おそるおそる制服の中へ手を入れて触っていき、他にも左の太腿の縫い目を見つける。月世の身体は首、右腕、左足の三か所が黒い糸で丁寧に細かく縫われていた。
(痛くないのは魔法のおかげなのかな……?)
月世の思考が妙に冴えてくる。動揺しすぎると一周回って冷静になるようで自分の身体の状態を確認し終えると真剣な表情でロプサに向き合った。

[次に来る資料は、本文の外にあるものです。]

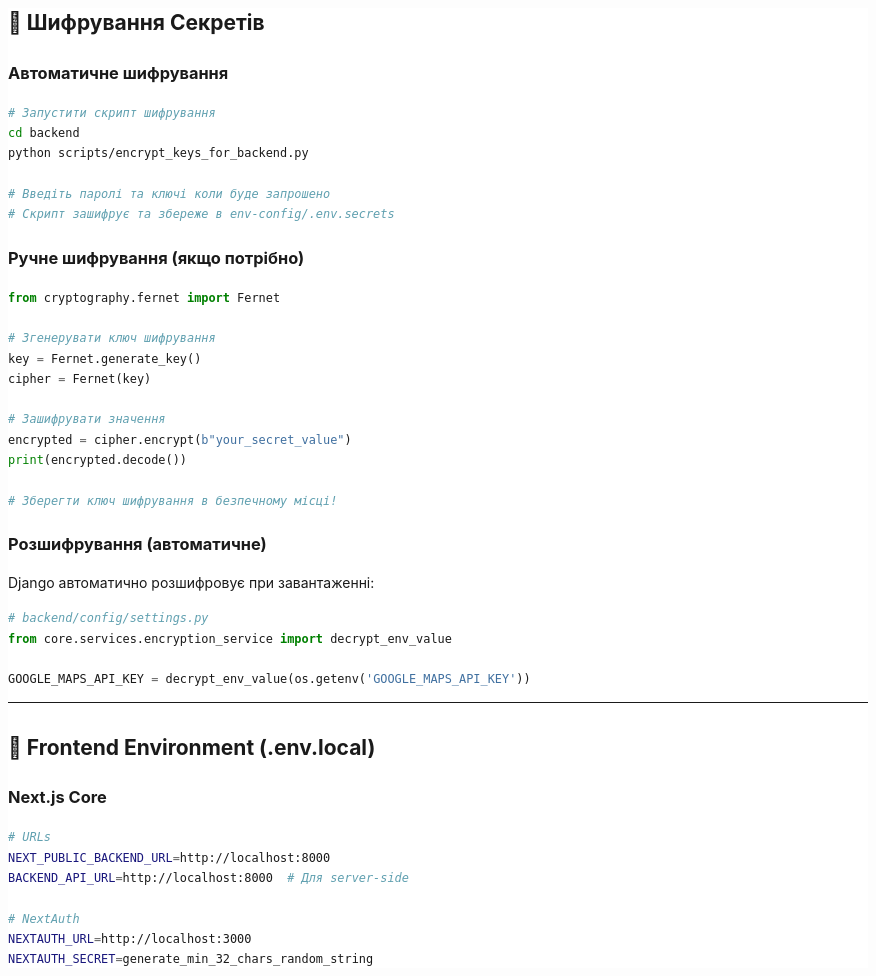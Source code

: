 
## 🔐 Шифрування Секретів

### Автоматичне шифрування

```bash
# Запустити скрипт шифрування
cd backend
python scripts/encrypt_keys_for_backend.py

# Введіть паролі та ключі коли буде запрошено
# Скрипт зашифрує та збереже в env-config/.env.secrets
```

### Ручне шифрування (якщо потрібно)

```python
from cryptography.fernet import Fernet

# Згенерувати ключ шифрування
key = Fernet.generate_key()
cipher = Fernet(key)

# Зашифрувати значення
encrypted = cipher.encrypt(b"your_secret_value")
print(encrypted.decode())

# Зберегти ключ шифрування в безпечному місці!
```

### Розшифрування (автоматичне)

Django автоматично розшифровує при завантаженні:

```python
# backend/config/settings.py
from core.services.encryption_service import decrypt_env_value

GOOGLE_MAPS_API_KEY = decrypt_env_value(os.getenv('GOOGLE_MAPS_API_KEY'))
```

---

## 🎨 Frontend Environment (.env.local)

### Next.js Core

```bash
# URLs
NEXT_PUBLIC_BACKEND_URL=http://localhost:8000
BACKEND_API_URL=http://localhost:8000  # Для server-side

# NextAuth
NEXTAUTH_URL=http://localhost:3000
NEXTAUTH_SECRET=generate_min_32_chars_random_string
```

「私の身体はバラバラになったけど生きていて、イグニ……? えっと、ロプサさんが魔法で戻してくれたのですか?」
「はい。ただし、私はおこなったのは身体を繋げただけ。五感や神経などは範囲外ですので、どのような状態であるか教えて頂けると助かります」
「五感と神経……そうですね、口の中は少し血の味がします。見たり聞いたり触った感覚もわかります。においも……微かですが感じることが出来るみたいです」
「痛覚などはありますか?また空腹感や疲労感は感じますでしょうか?」
月世は力げなく首を横に振る。ロプサに言われ、ようやく気付いた。死体の身体は肉体疲労や暑さ寒さ、痛みもなければ空腹感もない。生命活動は止まっていた。
(まるで生きている実感がないみたい)
とてつもない不安が月世に襲いかかる。手を無意識のうちに握りしめ、震える声でロプサに問いかけた。
「わたし、ずっと、このままなんでしょう……か」
「順を追って説明します。まず、貴女は異世界転移しました。その際、本来であれば定員一名の転移魔術具を使用した影響で貴女の器は転移の衝撃に耐え切れず生きたままバラけてしまいました」
「――ぁ……っ」
「しかし、幸いな事に魂は無事であり今も器に定着しています」
「あの、それってどういうことですか?」
「魂とは誰もが持つエネルギーであり存在の証とされてます。器とは魂が宿るモノ、つまり身体です。魂が消滅せず器に定着していることで、存在活動が可能とされています。貴女の場合は転移後に異世界であるウェルノエアへ着地できなかった為、器が破損し今は死体となっています。ですが魂を正常に保ったままなので、一定の条件を満たした上で元の世界へ帰れば器は元通りになるでしょう」
「元の世界に帰れるんですか!?それに、生き返れるってことですよね?」
「はい、ただし同じ場所への転移は条件があります」
「条件ってなんですか?」
「まずは同じ日時であること。つまり一年後の黄昏時です」
「え」
「そして、大変申し上げにくいのですが――」
「……まさか魔王を倒せとか」
「いえ、魔王は関係ありません」
「この世界って魔王いるんですか!?」
「おりますが直接関係することはありませんので。今のところですが」
「……では、条件はなんですか?」
「転移前と同じ状態でいることです」
「……え?」
「つまり、貴女の左目が見つからない限り元の世界には帰れません」
ロプスが言いにくそうにしていた理由は左目だった。月世は首を傾げる。左目もそこらへんに落ちていて、すぐに見つかるのではと思ったからだ。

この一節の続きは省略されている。